In a bowl, mix together the MSG, the chili oil, the yacai, the sugar, the soy sauce, and the scallions. Really try to make sure the MSG is dissolved into the chili oil/soy sauce.
Boil your noodles for ~1 minute until just past al dente, quick strain, then immediately toss in the bowl together with your seasoning. ~1 minute is for the Sichuan-style gungunmian. Especially if using dried noodles, simply follow the instructions on your noodle package.
The straining should be super quick here (like, a couple shakes is fine) – don’t let these sit out for long. As soon as they leave the pot, your shot clock’s ticking. If you find them sticking a bit too much, and tough to mix, you can add a touch of water to help loosen things up a bit.

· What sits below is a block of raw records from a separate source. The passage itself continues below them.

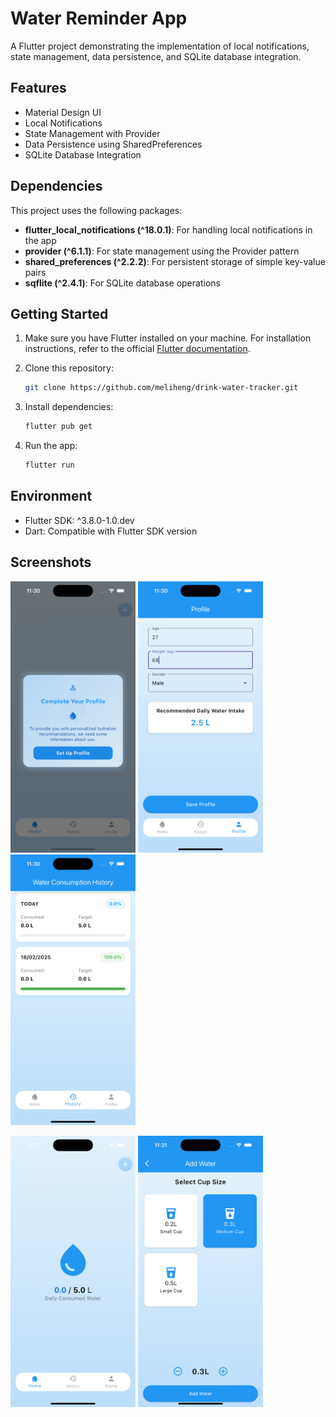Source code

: # Water Reminder App

A Flutter project demonstrating the implementation of local notifications, state management, data persistence, and SQLite database integration.

## Features

- Material Design UI
- Local Notifications
- State Management with Provider
- Data Persistence using SharedPreferences
- SQLite Database Integration

## Dependencies

This project uses the following packages:

- **flutter_local_notifications (^18.0.1)**: For handling local notifications in the app
- **provider (^6.1.1)**: For state management using the Provider pattern
- **shared_preferences (^2.2.2)**: For persistent storage of simple key-value pairs
- **sqflite (^2.4.1)**: For SQLite database operations

## Getting Started

1. Make sure you have Flutter installed on your machine. For installation instructions, refer to the official [Flutter documentation](https://flutter.dev/docs/get-started/install).

2. Clone this repository:
   ```bash
   git clone https://github.com/meliheng/drink-water-tracker.git
   ```

3. Install dependencies:
   ```bash
   flutter pub get
   ```

4. Run the app:
   ```bash
   flutter run
   ```

## Environment

- Flutter SDK: ^3.8.0-1.0.dev
- Dart: Compatible with Flutter SDK version

## Screenshots

<img src="https://github.com/meliheng/drink-water-tracker/blob/main/assets/ss/ss1.png" alt="Screenshot 1" width="200"/> <img src="https://github.com/meliheng/drink-water-tracker/blob/main/assets/ss/ss2.png" alt="Screenshot 2" width="200"/> <img src="https://github.com/meliheng/drink-water-tracker/blob/main/assets/ss/ss3.png" alt="Screenshot 3" width="200"/> 


<img src="https://github.com/meliheng/drink-water-tracker/blob/main/assets/ss/ss4.png" alt="Screenshot 3" width="200"/> <img src="https://github.com/meliheng/drink-water-tracker/blob/main/assets/ss/ss5.png" alt="Screenshot 3" width="200"/>
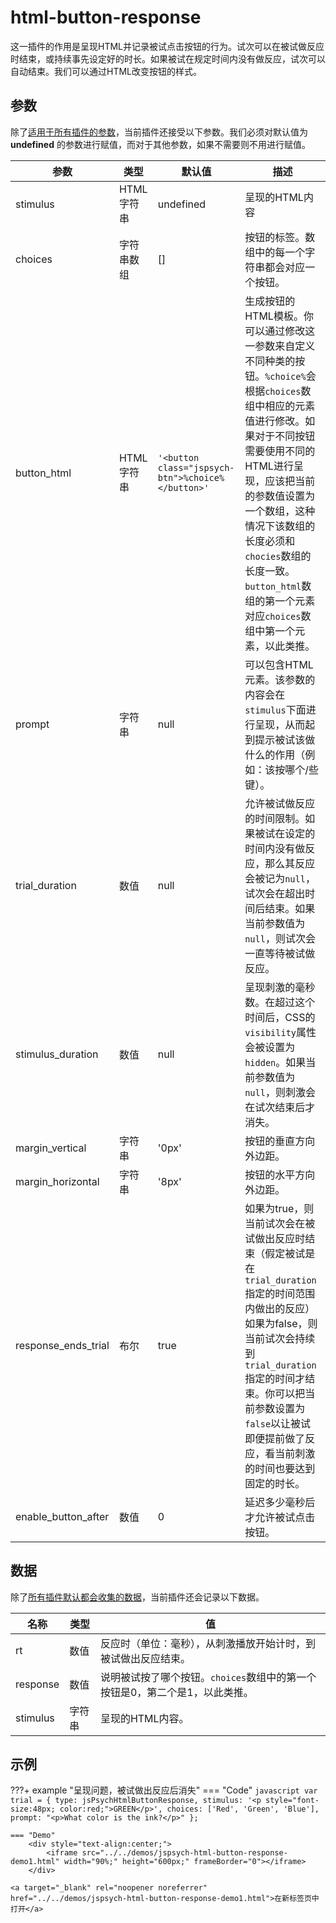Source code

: # html-button-response

这一插件的作用是呈现HTML并记录被试点击按钮的行为。试次可以在被试做反应时结束，或持续事先设定好的时长。如果被试在规定时间内没有做反应，试次可以自动结束。我们可以通过HTML改变按钮的样式。

## 参数

除了[适用于所有插件的参数](../overview/plugins.md#parameters-available-in-all-plugins#_3)，当前插件还接受以下参数。我们必须对默认值为 **undefined** 的参数进行赋值，而对于其他参数，如果不需要则不用进行赋值。

参数 | 类型 | 默认值 | 描述 
----------|------|---------------|------------
stimulus | HTML字符串 | undefined | 呈现的HTML内容 
choices | 字符串数组 | [] | 按钮的标签。数组中的每一个字符串都会对应一个按钮。 
button_html | HTML字符串 | `'<button class="jspsych-btn">%choice%</button>'` | 生成按钮的HTML模板。你可以通过修改这一参数来自定义不同种类的按钮。`%choice%`会根据`choices`数组中相应的元素值进行修改。如果对于不同按钮需要使用不同的HTML进行呈现，应该把当前的参数值设置为一个数组，这种情况下该数组的长度必须和`chocies`数组的长度一致。`button_html`数组的第一个元素对应`choices`数组中第一个元素，以此类推。 
prompt | 字符串 | null | 可以包含HTML元素。该参数的内容会在`stimulus`下面进行呈现，从而起到提示被试该做什么的作用（例如：该按哪个/些键）。 
trial_duration | 数值 | null | 允许被试做反应的时间限制。如果被试在设定的时间内没有做反应，那么其反应会被记为`null`，试次会在超出时间后结束。如果当前参数值为`null`，则试次会一直等待被试做反应。 
stimulus_duration | 数值 | null | 呈现刺激的毫秒数。在超过这个时间后，CSS的`visibility`属性会被设置为`hidden`。如果当前参数值为`null`，则刺激会在试次结束后才消失。 
margin_vertical | 字符串 | '0px' | 按钮的垂直方向外边距。 
margin_horizontal | 字符串 | '8px' | 按钮的水平方向外边距。 
response_ends_trial | 布尔 | true | 如果为true，则当前试次会在被试做出反应时结束（假定被试是在`trial_duration`指定的时间范围内做出的反应）如果为false，则当前试次会持续到`trial_duration`指定的时间才结束。你可以把当前参数设置为`false`以让被试即便提前做了反应，看当前刺激的时间也要达到固定的时长。 
enable_button_after            | 数值       | 0                                                 | 延迟多少毫秒后才允许被试点击按钮。|

## 数据

除了[所有插件默认都会收集的数据](../overview/plugins.md#_4)，当前插件还会记录以下数据。

名称 | 类型 | 值 
-----|------|------
rt | 数值 | 反应时（单位：毫秒），从刺激播放开始计时，到被试做出反应结束。 
response | 数值 | 说明被试按了哪个按钮。`choices`数组中的第一个按钮是0，第二个是1，以此类推。 
stimulus | 字符串 | 呈现的HTML内容。

## 示例

???+ example "呈现问题，被试做出反应后消失"
    === "Code"
        ```javascript
        var trial = {
          type: jsPsychHtmlButtonResponse,
          stimulus: '<p style="font-size:48px; color:red;">GREEN</p>',
          choices: ['Red', 'Green', 'Blue'],
          prompt: "<p>What color is the ink?</p>"
        };
        ```

    === "Demo"
        <div style="text-align:center;">
            <iframe src="../../demos/jspsych-html-button-response-demo1.html" width="90%;" height="600px;" frameBorder="0"></iframe>
        </div>

    <a target="_blank" rel="noopener noreferrer" href="../../demos/jspsych-html-button-response-demo1.html">在新标签页中打开</a>


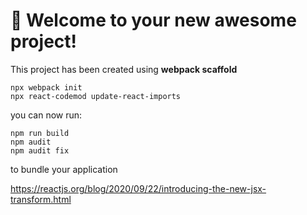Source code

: # 🚀 Welcome to your new awesome project!

This project has been created using **webpack scaffold**
```
npx webpack init
npx react-codemod update-react-imports
```
you can now run:
```
npm run build
npm audit
npm audit fix
```
to bundle your application

https://reactjs.org/blog/2020/09/22/introducing-the-new-jsx-transform.html

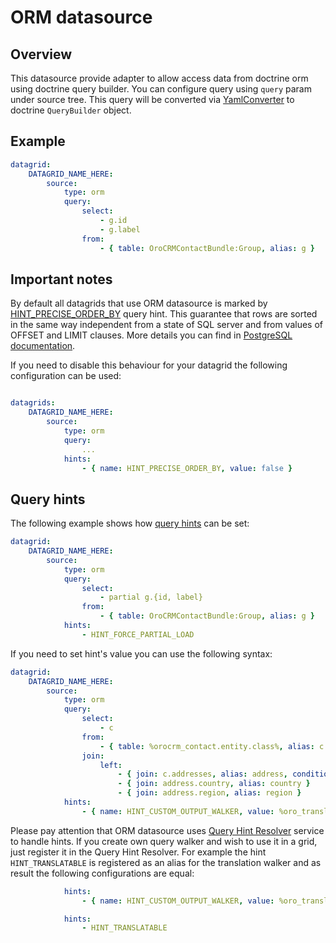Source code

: ORM datasource
===============

Overview
--------

This datasource provide adapter to allow access data from doctrine orm using doctrine query builder.
You can configure query using `query` param under source tree. This query will be converted via [YamlConverter](../../../../Datasource/Orm/QueryConverter/YamlConverter.php) to doctrine `QueryBuilder` object.

Example
-------

``` yaml
datagrid:
    DATAGRID_NAME_HERE:
        source:
            type: orm
            query:
                select:
                    - g.id
                    - g.label
                from:
                    - { table: OroCRMContactBundle:Group, alias: g }
```
Important notes
---------------

By default all datagrids that use ORM datasource is marked by [HINT_PRECISE_ORDER_BY](../../../../../../Component/DoctrineUtils/README.md#preciseorderbywalker-class) query hint. This guarantee that rows are sorted in the same way independent from a state of SQL server and from values of OFFSET and LIMIT clauses. More details you can find in [PostgreSQL documentation](https://www.postgresql.org/docs/8.1/static/queries-limit.html).

If you need to disable this behaviour for your datagrid the following configuration can be used:

```yaml

datagrids:
    DATAGRID_NAME_HERE:
        source:
            type: orm
            query:
                ...
            hints:
                - { name: HINT_PRECISE_ORDER_BY, value: false }
```

Query hints
-----------
The following example shows how [query hints](https://doctrine-orm.readthedocs.org/en/latest/reference/dql-doctrine-query-language.html#query-hints) can be set:

``` yaml
datagrid:
    DATAGRID_NAME_HERE:
        source:
            type: orm
            query:
                select:
                    - partial g.{id, label}
                from:
                    - { table: OroCRMContactBundle:Group, alias: g }
            hints:
                - HINT_FORCE_PARTIAL_LOAD
```

If you need to set hint's value you can use the following syntax:

``` yaml
datagrid:
    DATAGRID_NAME_HERE:
        source:
            type: orm
            query:
                select:
                    - c
                from:
                    - { table: %orocrm_contact.entity.class%, alias: c }
                join:
                    left:
                        - { join: c.addresses, alias: address, conditionType: WITH, condition: 'address.primary = true' }
                        - { join: address.country, alias: country }
                        - { join: address.region, alias: region }
            hints:
                - { name: HINT_CUSTOM_OUTPUT_WALKER, value: %oro_translation.translation_walker.class% }
```

Please pay attention that ORM datasource uses [Query Hint Resolver](./../../../../../EntityBundle/Resources/doc/query_hint_resolver.md) service to handle hints. If you create own query walker and wish to use it in a grid, just register it in the Query Hint Resolver. For example the hint `HINT_TRANSLATABLE` is registered as an alias for the translation walker and as result the following configurations are equal:

``` yaml
            hints:
                - { name: HINT_CUSTOM_OUTPUT_WALKER, value: %oro_translation.translation_walker.class% }

            hints:
                - HINT_TRANSLATABLE
```
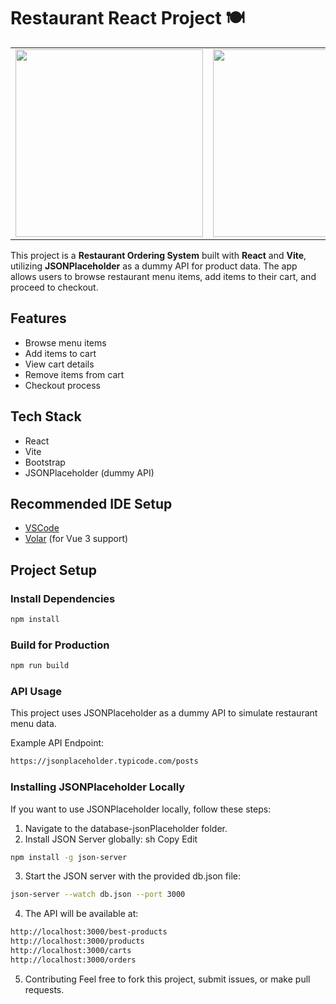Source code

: # Restaurant React Project 🍽️

<table>
  <tr>
    <td>
      <img width="300" src="https://github.com/user-attachments/assets/cb2e5c05-c690-4a45-b166-3591797dc647" />
    </td>
    <td>
      <img width="300" src="https://github.com/user-attachments/assets/22751122-6d81-4ee2-b6b2-194cdc2de8ad" />
    </td>
    <td>
      <img width="300" src="https://github.com/user-attachments/assets/f799dedb-7ad9-4e38-9afb-7f6665d6e773" />
    </td>
  </tr>
</table>



This project is a **Restaurant Ordering System** built with **React** and **Vite**, utilizing **JSONPlaceholder** as a dummy API for product data. The app allows users to browse restaurant menu items, add items to their cart, and proceed to checkout.

## Features

- Browse menu items
- Add items to cart
- View cart details
- Remove items from cart
- Checkout process

## Tech Stack

- React
- Vite
- Bootstrap
- JSONPlaceholder (dummy API)

## Recommended IDE Setup

- [VSCode](https://code.visualstudio.com/)
- [Volar](https://marketplace.visualstudio.com/items?itemName=Vue.volar) (for Vue 3 support)

## Project Setup

### Install Dependencies
```sh
npm install
```

### Build for Production
```sh
npm run build
```

### API Usage

This project uses JSONPlaceholder as a dummy API to simulate restaurant menu data.

Example API Endpoint:
```sh
https://jsonplaceholder.typicode.com/posts
```

### Installing JSONPlaceholder Locally
If you want to use JSONPlaceholder locally, follow these steps: 
1. Navigate to the database-jsonPlaceholder folder.
2. Install JSON Server globally: sh Copy Edit

```sh
npm install -g json-server
```

3. Start the JSON server with the provided db.json file:
```sh
json-server --watch db.json --port 3000
```

4. The API will be available at:
```sh
http://localhost:3000/best-products
http://localhost:3000/products
http://localhost:3000/carts
http://localhost:3000/orders
```

5. Contributing
Feel free to fork this project, submit issues, or make pull requests.




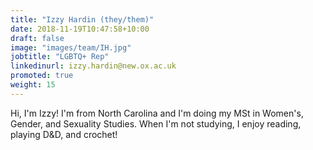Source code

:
 ```yaml
---
title: "Izzy Hardin (they/them)"
date: 2018-11-19T10:47:58+10:00
draft: false
image: "images/team/IH.jpg"
jobtitle: "LGBTQ+ Rep"
linkedinurl: izzy.hardin@new.ox.ac.uk
promoted: true
weight: 15
---
```


Hi, I'm Izzy! I'm from North Carolina and I'm doing my MSt in Women's, Gender, and Sexuality Studies. When I'm not studying, I enjoy reading, playing D&D, and crochet!
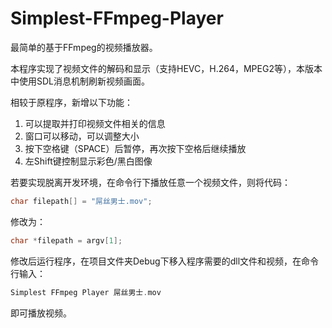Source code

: # Simplest-FFmpeg-Player
最简单的基于FFmpeg的视频播放器。

本程序实现了视频文件的解码和显示（支持HEVC，H.264，MPEG2等），本版本中使用SDL消息机制刷新视频画面。

相较于原程序，新增以下功能：

1. 可以提取并打印视频文件相关的信息
2. 窗口可以移动，可以调整大小
3. 按下空格键（SPACE）后暂停，再次按下空格后继续播放
4. 左Shift键控制显示彩色/黑白图像

若要实现脱离开发环境，在命令行下播放任意一个视频文件，则将代码：

```c
char filepath[] = "屌丝男士.mov";
```


修改为：


```c
char *filepath = argv[1];
```



修改后运行程序，在项目文件夹Debug下移入程序需要的dll文件和视频，在命令行输入：

```c
Simplest FFmpeg Player 屌丝男士.mov
```

即可播放视频。
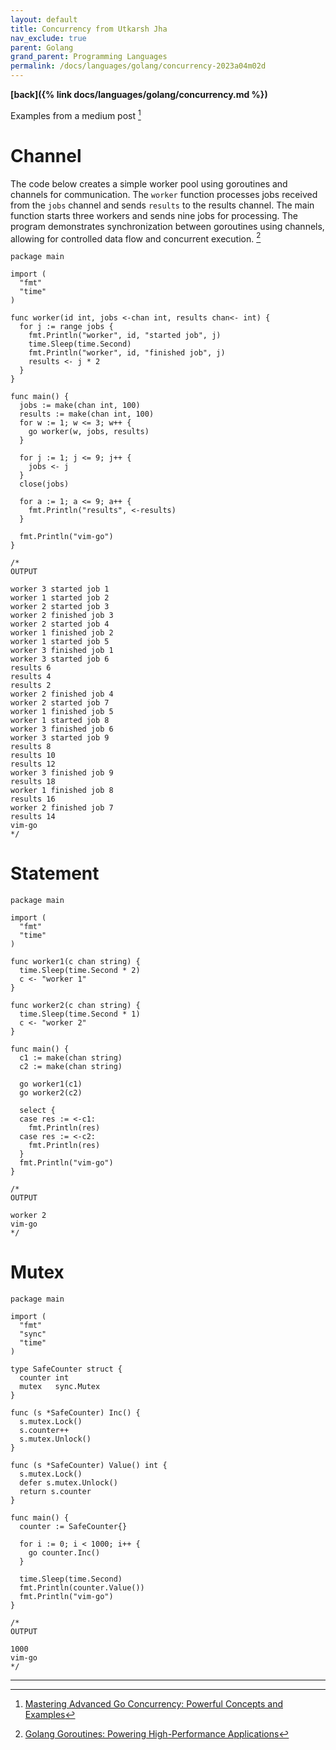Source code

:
 ```yaml
---
layout: default
title: Concurrency from Utkarsh Jha
nav_exclude: true
parent: Golang
grand_parent: Programming Languages
permalink: /docs/languages/golang/concurrency-2023a04m02d
---
```


__[back]({% link docs/languages/golang/concurrency.md %})__

Examples from a medium post [^1]

# Channel

The code below creates a simple worker pool using goroutines and channels for communication. The `worker` function processes jobs received from the `jobs` channel and sends `results` to the results channel. The main function starts three workers and sends nine jobs for processing. The program demonstrates synchronization between goroutines using channels, allowing for controlled data flow and concurrent execution. [^2]

```golang
package main

import (
  "fmt"
  "time"
)

func worker(id int, jobs <-chan int, results chan<- int) {
  for j := range jobs {
    fmt.Println("worker", id, "started job", j)
    time.Sleep(time.Second)
    fmt.Println("worker", id, "finished job", j)
    results <- j * 2
  }
}

func main() {
  jobs := make(chan int, 100)
  results := make(chan int, 100)
  for w := 1; w <= 3; w++ {
    go worker(w, jobs, results)
  }

  for j := 1; j <= 9; j++ {
    jobs <- j
  }
  close(jobs)

  for a := 1; a <= 9; a++ {
    fmt.Println("results", <-results)
  }

  fmt.Println("vim-go")
}

/*
OUTPUT

worker 3 started job 1
worker 1 started job 2
worker 2 started job 3
worker 2 finished job 3
worker 2 started job 4
worker 1 finished job 2
worker 1 started job 5
worker 3 finished job 1
worker 3 started job 6
results 6
results 4
results 2
worker 2 finished job 4
worker 2 started job 7
worker 1 finished job 5
worker 1 started job 8
worker 3 finished job 6
worker 3 started job 9
results 8
results 10
results 12
worker 3 finished job 9
results 18
worker 1 finished job 8
results 16
worker 2 finished job 7
results 14
vim-go
*/
```

# Statement

```golang
package main

import (
  "fmt"
  "time"
)

func worker1(c chan string) {
  time.Sleep(time.Second * 2)
  c <- "worker 1"
}

func worker2(c chan string) {
  time.Sleep(time.Second * 1)
  c <- "worker 2"
}

func main() {
  c1 := make(chan string)
  c2 := make(chan string)

  go worker1(c1)
  go worker2(c2)

  select {
  case res := <-c1:
    fmt.Println(res)
  case res := <-c2:
    fmt.Println(res)
  }
  fmt.Println("vim-go")
}

/*
OUTPUT

worker 2
vim-go
*/
```

# Mutex

```golang
package main

import (
  "fmt"
  "sync"
  "time"
)

type SafeCounter struct {
  counter int
  mutex   sync.Mutex
}

func (s *SafeCounter) Inc() {
  s.mutex.Lock()
  s.counter++
  s.mutex.Unlock()
}

func (s *SafeCounter) Value() int {
  s.mutex.Lock()
  defer s.mutex.Unlock()
  return s.counter
}

func main() {
  counter := SafeCounter{}

  for i := 0; i < 1000; i++ {
    go counter.Inc()
  }

  time.Sleep(time.Second)
  fmt.Println(counter.Value())
  fmt.Println("vim-go")
}

/*
OUTPUT

1000
vim-go
*/
```

----

[^1]: [Mastering Advanced Go Concurrency: Powerful Concepts and Examples](https://medium.com/@utkarshjha_81903/mastering-advanced-go-concurrency-powerful-concepts-and-examples-2011d8b01855)
[^2]: [Golang Goroutines: Powering High-Performance Applications](https://medium.com/@cerebrovinny/golang-goroutines-powering-high-performance-applications-767742d961ce)
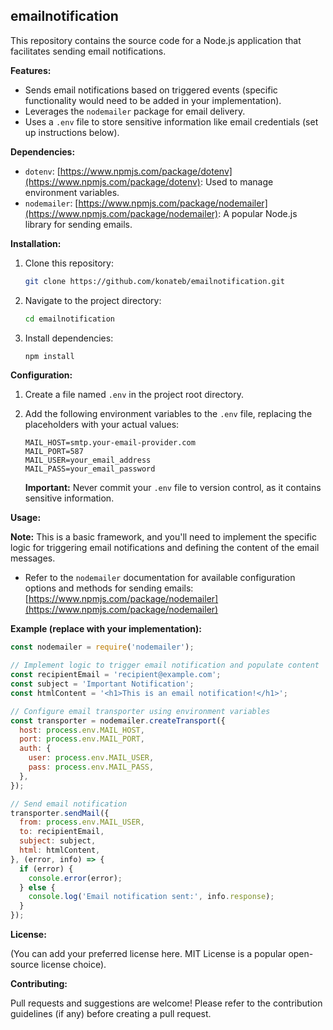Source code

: ## emailnotification

This repository contains the source code for a Node.js application that facilitates sending email notifications.

**Features:**

* Sends email notifications based on triggered events (specific functionality would need to be added in your implementation).
* Leverages the `nodemailer` package for email delivery.
* Uses a `.env` file to store sensitive information like email credentials (set up instructions below).

**Dependencies:**

* `dotenv`: [https://www.npmjs.com/package/dotenv](https://www.npmjs.com/package/dotenv): Used to manage environment variables.
* `nodemailer`: [https://www.npmjs.com/package/nodemailer](https://www.npmjs.com/package/nodemailer): A popular Node.js library for sending emails.

**Installation:**

1. Clone this repository:

   ```bash
   git clone https://github.com/konateb/emailnotification.git
   ```

2. Navigate to the project directory:

   ```bash
   cd emailnotification
   ```

3. Install dependencies:

   ```bash
   npm install
   ```

**Configuration:**

1. Create a file named `.env` in the project root directory.

2. Add the following environment variables to the `.env` file, replacing the placeholders with your actual values:

   ```
   MAIL_HOST=smtp.your-email-provider.com
   MAIL_PORT=587
   MAIL_USER=your_email_address
   MAIL_PASS=your_email_password
   ```

   **Important:** Never commit your `.env` file to version control, as it contains sensitive information.

**Usage:**

**Note:** This is a basic framework, and you'll need to implement the specific logic for triggering email notifications and defining the content of the email messages. 

* Refer to the `nodemailer` documentation for available configuration options and methods for sending emails: [https://www.npmjs.com/package/nodemailer](https://www.npmjs.com/package/nodemailer)

**Example (replace with your implementation):**

```javascript
const nodemailer = require('nodemailer');

// Implement logic to trigger email notification and populate content
const recipientEmail = 'recipient@example.com';
const subject = 'Important Notification';
const htmlContent = '<h1>This is an email notification!</h1>';

// Configure email transporter using environment variables
const transporter = nodemailer.createTransport({
  host: process.env.MAIL_HOST,
  port: process.env.MAIL_PORT,
  auth: {
    user: process.env.MAIL_USER,
    pass: process.env.MAIL_PASS,
  },
});

// Send email notification
transporter.sendMail({
  from: process.env.MAIL_USER,
  to: recipientEmail,
  subject: subject,
  html: htmlContent,
}, (error, info) => {
  if (error) {
    console.error(error);
  } else {
    console.log('Email notification sent:', info.response);
  }
});
```

**License:**

(You can add your preferred license here. MIT License is a popular open-source license choice).

**Contributing:**

Pull requests and suggestions are welcome! Please refer to the contribution guidelines (if any) before creating a pull request.
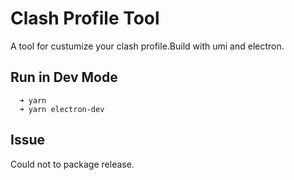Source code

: # Clash Profile Tool
  A tool for custumize your clash profile.Build with umi and electron.
## Run in Dev Mode
```shell
  ➜ yarn
  ➜ yarn electron-dev
```
## Issue
  Could not to package release.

Now, I know a “two step recipe” isn’t usually quite our style, so you can also eat this together with a classic Chinese pork-bone-and-kelp soup if you like. Drink the soup alongside the noodle, but you can at the same time toss some kelp strips and eat it all together.
Another option is a bit of sliced cabbage – you can toss that in and cook it alongside your noodles (if using fresh noodles), or toss it in near the end if opting for dry.